The Yukon Energy Strategy has just been released by the government. Under efficiency and conservation, they have set a goal to increase energy efficiency in the Yukon “by 20 per cent by 2020.” Yukon Energy is exploring for geothermal energy, a promising renewable source. I also applaud the work of individuals like Richard Corbet for his advocacy of air source heat pumps.

All of these initiatives work to decrease our usage of fossil fuels. Why go to so much effort to reduce our greenhouse gas emissions?

In his letter, Corbet goes on to say that in his opinion “Streicker has drunk more than a little too deeply of the AGW Kool-Aid.” AGW Kool-Aid? This was a new phrase for me, and I had to search out a reference for it.

AGW stands for human-caused climate change (anthropogenic global warming). Kool-Aid is a reference to the Jonestown massacre and suggests blind faith with disastrous outcome.

Corbett is right, I do believe in human-induced climate change. However, I reject blind faith, on either side of an issue. It is important to give careful consideration not only to the situation and risks involved but also, how to respond in an effective manner.
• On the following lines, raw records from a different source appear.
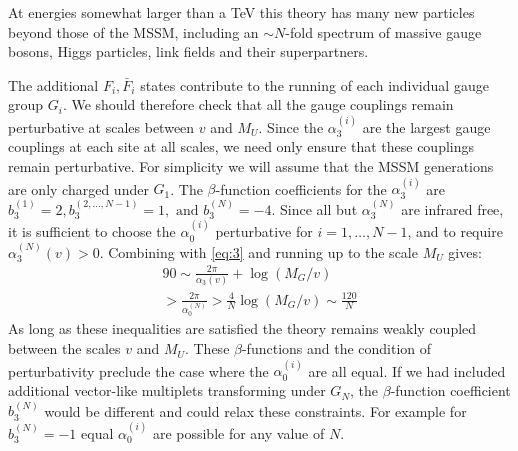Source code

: \documentclass[a4paper,prl,twocolumn]{revtex4}
\begin{document}
At energies somewhat larger than a TeV this theory has many new
particles beyond those of the MSSM, including an $\sim N$-fold spectrum of
massive gauge bosons, Higgs particles, link fields and their
superpartners. 


The additional $F_i, {\bar F}_i$ states contribute to the running of
each individual gauge group $G_i$. We should therefore check that all
the gauge couplings remain perturbative at scales between $v$ and
$M_U$. Since the $\alpha_3^{(i)}$ are the largest gauge couplings at
each site at all scales, we need only ensure that these couplings
remain perturbative. For simplicity we will assume that the MSSM
generations are only charged under $G_1$. The $\beta$-function
coefficients for the $\alpha_3^{(i)}$ are $b_3^{(1)} = 2,
b_3^{(2,\dots,N-1)}=1, \text{ and } b_3^{(N)}=-4$. Since all but
$\alpha_3^{(N)}$ are infrared free, it is sufficient to choose the
$\alpha_0^{(i)}$ perturbative for $i=1,\dots,N-1$, 
and to require  $\alpha_3^{(N)}(v)>0$.
Combining with \eqref{eq:3}  and running  up to the scale
$M_U$ gives:
\begin{multline}
  \label{eq:11}
  90 \sim \frac{2\pi}{\alpha_3(v)} +  \log \left(M_G/v\right) \\ > 
  \frac{2\pi}{\alpha_0^{(N)}}  > \frac{4}{N} \log \left(M_G/v\right) \sim
  \frac{120}{N} 
\end{multline}
As long as these inequalities are satisfied the theory remains weakly
coupled between the scales $v$ and $M_U$. These $\beta$-functions and
the condition of perturbativity  preclude the
case where the $\alpha_0^{(i)}$  are all equal. If we had included
additional vector-like multiplets transforming  under
$G_N$, the $\beta$-function coefficient $b_3^{(N)}$ would be different
and could relax these constraints. For example for $b_3^{(N)}=-1$ equal
$\alpha_0^{(i)}$ are possible for any value of $N$.
\end{document}
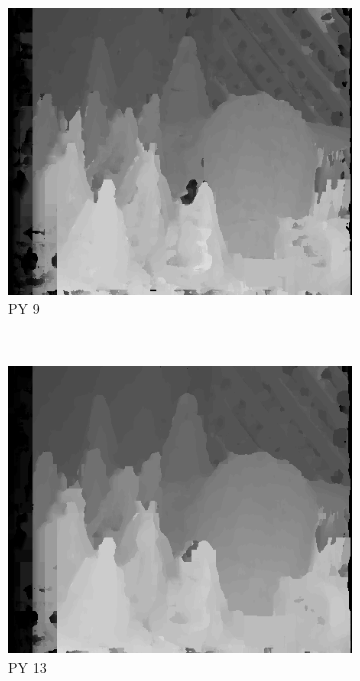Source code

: \begin{figure}
  \begin{subfigure}[b]{0.23\textwidth}
    \centering
    \includegraphics[width=\textwidth]{images/stereo-pairs/cones_pyramid_9.png}
    \caption{PY 9}
  \end{subfigure}
  ~
  \begin{subfigure}[b]{0.23\textwidth}
    \centering
    \includegraphics[width=\textwidth]{images/stereo-pairs/cones_pyramid_13.png}
    \caption{PY 13}
  \end{subfigure}
  ~
  \begin{subfigure}[b]{0.23\textwidth}

\end{subfigure}
\end{figure}

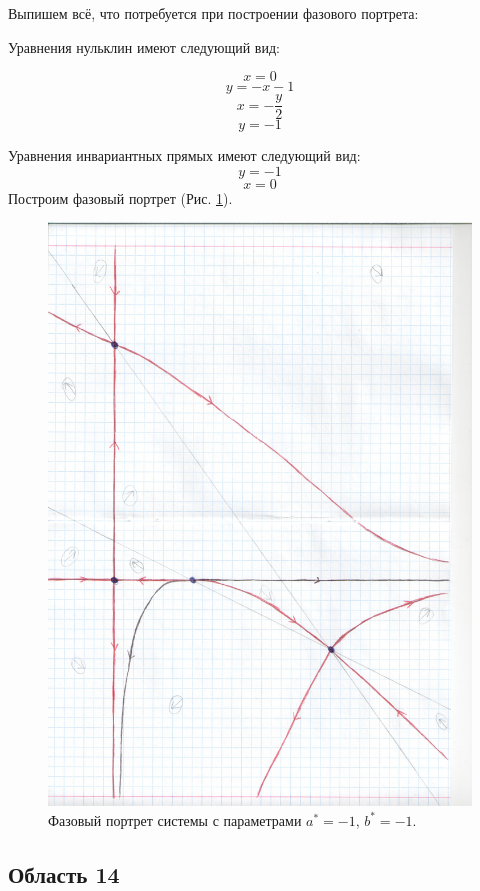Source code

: Выпишем всё, что потребуется при построении фазового портрета:

Уравнения нульклин имеют следующий вид: 

$$x=0$$
$$y=- x - 1$$
$$x=- \frac{y}{2}$$
$$y=-1$$


Уравнения инвариантных прямых имеют следующий вид: 
$$y = -1$$
$$x = 0$$
Построим фазовый портрет (Рис. \ref{fig:phportr13}).

\begin{figure}[h]
	
	\includegraphics[width=\textwidth]{phptr/(-16,-12).jpg}
	\centering
	\caption{\label{fig:phportr13} Фазовый портрет системы с параметрами $a^\ast = -1$, $b^\ast = -1$.}
	
\end{figure}

\subsection{Область 14}

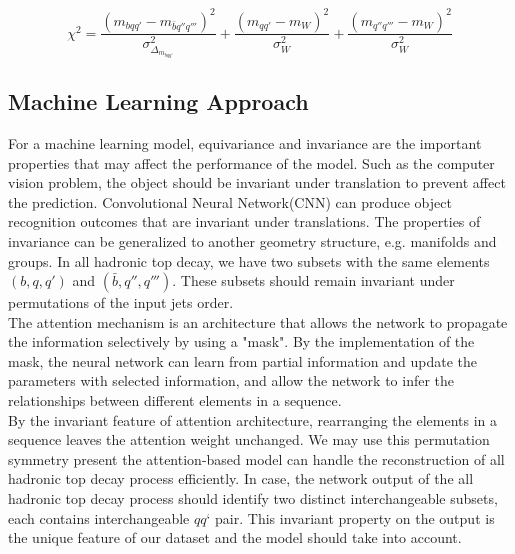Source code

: \begin{equation}
	\chi^{2} = \frac{(m_{bqq'} - m_{\bar{b}q''q'''})^{2}}{\sigma^{2}_{\Delta_{m_{bqq'}}}}  + \frac{(m_{qq'} - m_{W})^{2}}{\sigma^{2}_{W}} + \frac{(m _{q''q'''} - m_{W})^{2}}{\sigma^{2}_{W}}
\end{equation} 


\subsection{Machine Learning Approach}\label{subsec:ML approach}

For a machine learning model, equivariance and invariance are the important properties that may affect the performance of the model. Such as the computer vision problem, the object should be invariant under translation to prevent affect the prediction. Convolutional Neural Network(CNN) can produce object recognition outcomes that are invariant under translations. The properties of invariance can be generalized to another geometry structure, e.g. manifolds and groups. In all hadronic top decay, we have two subsets with the same elements $(b, q, q')$ and $(\bar{b}, q'', q''')$. These subsets should remain invariant under permutations of the input jets order. 
\\
The attention mechanism is an architecture that allows the network to propagate the information selectively by using a "mask". By the implementation of the mask, the neural network can learn from partial information and update the parameters with selected information, and allow the network to infer the relationships between different elements in a sequence.
\\
By the invariant feature of attention architecture, rearranging the elements in a sequence leaves the attention weight unchanged. We may use this permutation symmetry present the attention-based model can handle the reconstruction of all hadronic top decay process efficiently. In case, the network output of the all hadronic top decay process should identify two distinct interchangeable subsets, each contains interchangeable $qq‘$ pair. This invariant property on the output is the unique feature of our dataset and the model should take into account. 
\\

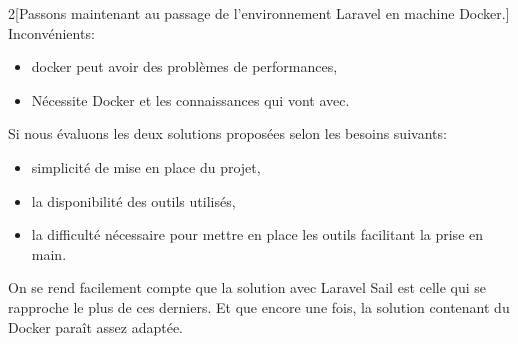 \documentclass[
    iai, %
    il, %
]{heig-tb}
\begin{document}
\begin{multicols}{2}[Passons maintenant au passage de l'environnement Laravel en machine Docker.]
    Inconvénients:
    \begin{itemize}
        \item \Gls{docker} peut avoir des problèmes de performances, \cite{labrecque}
        \item Nécessite Docker et les connaissances qui vont avec. \cite{labrecque}
    \end{itemize}
\end{multicols}

Si nous évaluons les deux solutions proposées selon les besoins suivants:
\begin{itemize}
    \item simplicité de mise en place du projet,
    \item la disponibilité des outils utilisés,
    \item la difficulté nécessaire pour mettre en place les outils facilitant la prise en main.
\end{itemize}

On se rend facilement compte que la solution avec Laravel Sail est celle qui se rapproche le plus de ces derniers. Et que encore une fois, la solution contenant du Docker paraît assez adaptée.

\end{document}
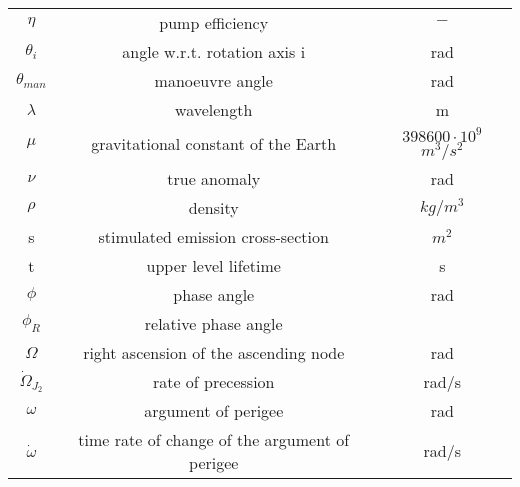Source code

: \documentclass{report}
\begin{document}
\begin{table}
\begin{tabular}{c|c|c}
         $\eta$ & pump efficiency &          $-$ \\

        $\theta _i$ & angle w.r.t. rotation axis i &        rad \\

      $\theta _{man}$ & manoeuvre angle &        rad \\

         $\lambda$ & wavelength &          m \\

         $\mu$ & gravitational constant of the Earth & $398600\cdot 10^9$ $m^3/s^2$ \\

         $\nu$ & true anomaly &        rad \\

         $\rho$ &    density &      $kg/m^3$ \\

         s & stimulated emission cross-section &         $m^2$ \\

         t & upper level lifetime &          s \\

         $\phi$ & phase angle &        rad \\

        $\phi _R$ & relative phase angle &            \\

         $\Omega$  & right ascension of the ascending node &        rad \\

$\dot \Omega _{J_2 }$ & rate of precession &      rad/s \\

         $\omega$ & argument of perigee &        rad \\

$\dot \omega$ & time rate of change of the argument of perigee &      rad/s\\

\end{tabular}  
\end{table}
\end{document}
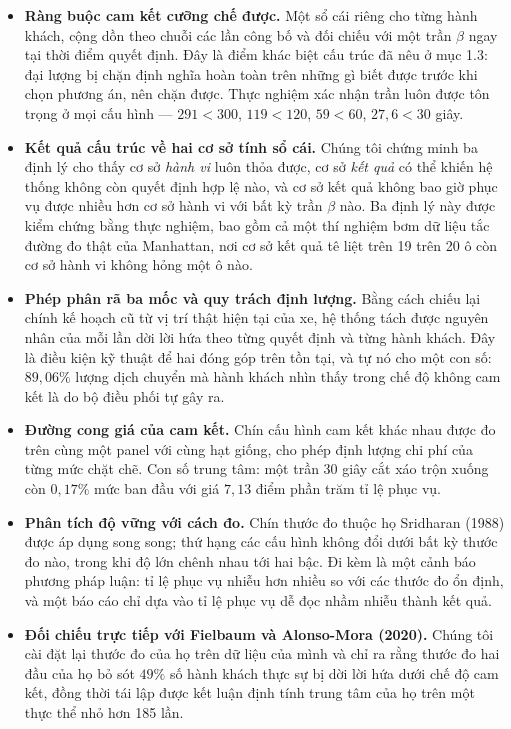 \begin{itemize}[leftmargin=1.2cm,itemsep=3pt,topsep=4pt]
\item \textbf{Ràng buộc cam kết cưỡng chế được.} Một sổ cái riêng cho từng hành khách, cộng dồn
theo chuỗi các lần công bố và đối chiếu với một trần $\beta$ ngay tại thời điểm quyết định.
Đây là điểm khác biệt cấu trúc đã nêu ở mục 1.3: đại lượng bị chặn định nghĩa hoàn toàn trên
những gì biết được trước khi chọn phương án, nên chặn được. Thực nghiệm xác nhận trần luôn được
tôn trọng ở mọi cấu hình --- $291 < 300$, $119 < 120$, $59 < 60$, $27{,}6 < 30$ giây.

\item \textbf{Kết quả cấu trúc về hai cơ sở tính sổ cái.} Chúng tôi chứng minh ba định lý cho
thấy cơ sở \emph{hành vi} luôn thỏa được, cơ sở \emph{kết quả} có thể khiến hệ thống không còn
quyết định hợp lệ nào, và cơ sở kết quả không bao giờ phục vụ được nhiều hơn cơ sở hành vi với
bất kỳ trần $\beta$ nào. Ba định lý này được kiểm chứng bằng thực nghiệm, bao gồm cả một thí
nghiệm bơm dữ liệu tắc đường đo thật của Manhattan, nơi cơ sở kết quả tê liệt trên 19 trên 20 ô
còn cơ sở hành vi không hỏng một ô nào.

\item \textbf{Phép phân rã ba mốc và quy trách định lượng.} Bằng cách chiếu lại chính kế hoạch
cũ từ vị trí thật hiện tại của xe, hệ thống tách được nguyên nhân của mỗi lần dời lời hứa theo
từng quyết định và từng hành khách. Đây là điều kiện kỹ thuật để hai đóng góp trên tồn tại, và
tự nó cho một con số: $89{,}06\%$ lượng dịch chuyển mà hành khách nhìn thấy trong chế độ không
cam kết là do bộ điều phối tự gây ra.

\item \textbf{Đường cong giá của cam kết.} Chín cấu hình cam kết khác nhau được đo trên cùng
một panel với cùng hạt giống, cho phép định lượng chi phí của từng mức chặt chẽ. Con số trung
tâm: một trần 30 giây cắt xáo trộn xuống còn $0{,}17\%$ mức ban đầu với giá $7{,}13$ điểm phần
trăm tỉ lệ phục vụ.

\item \textbf{Phân tích độ vững với cách đo.} Chín thước đo thuộc họ Sridharan (1988) được áp
dụng song song; thứ hạng các cấu hình không đổi dưới bất kỳ thước đo nào, trong khi độ lớn
chênh nhau tới hai bậc. Đi kèm là một cảnh báo phương pháp luận: tỉ lệ phục vụ nhiễu hơn nhiều
so với các thước đo ổn định, và một báo cáo chỉ dựa vào tỉ lệ phục vụ dễ đọc nhầm nhiễu thành
kết quả.

\item \textbf{Đối chiếu trực tiếp với Fielbaum và Alonso-Mora (2020).} Chúng tôi cài đặt lại
thước đo của họ trên dữ liệu của mình và chỉ ra rằng thước đo hai đầu của họ bỏ sót $49\%$ số
hành khách thực sự bị dời lời hứa dưới chế độ cam kết, đồng thời tái lập được kết luận định
tính trung tâm của họ trên một thực thể nhỏ hơn 185 lần.
\end{itemize}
I have spent much of the past 20 years researching and working on the issue of climate change. I began with a master’s degree on glaciation cycles and the Earth’s response and went on to teach at university.

Eventually my path led me north to the Yukon, where, as it turns out, climate change will have a greater impact than many other regions of Canada. Twenty years ago when I taught the subject, we were just becoming aware of the problem. Now some of the students I teach have been born since we identified man-made global warming.

Is climate change real? Without a doubt. Is it caused by humans? That is my clear conclusion, and it is shared by more than 95 per cent of the scientific community that study the issue, and First Nation elders that I have spoken with.

Why haven’t we done much about climate change already? The biggest reason we have not yet acted to address climate change is that it is not easy to shift an energy economy. We are aware of the pressing need to address the situation, yet we put off action.

Right now, as Parliament reconvenes and we address our crucial economic situation, it is an ideal time for Canada to invest in initiatives and infrastructure that will not only stimulate economic activity but also sustain us for the long-term.

Canada should develop national renewable energy and energy efficiency plans. Once we collectively take responsibility for climate change, we will begin to shape a secure future.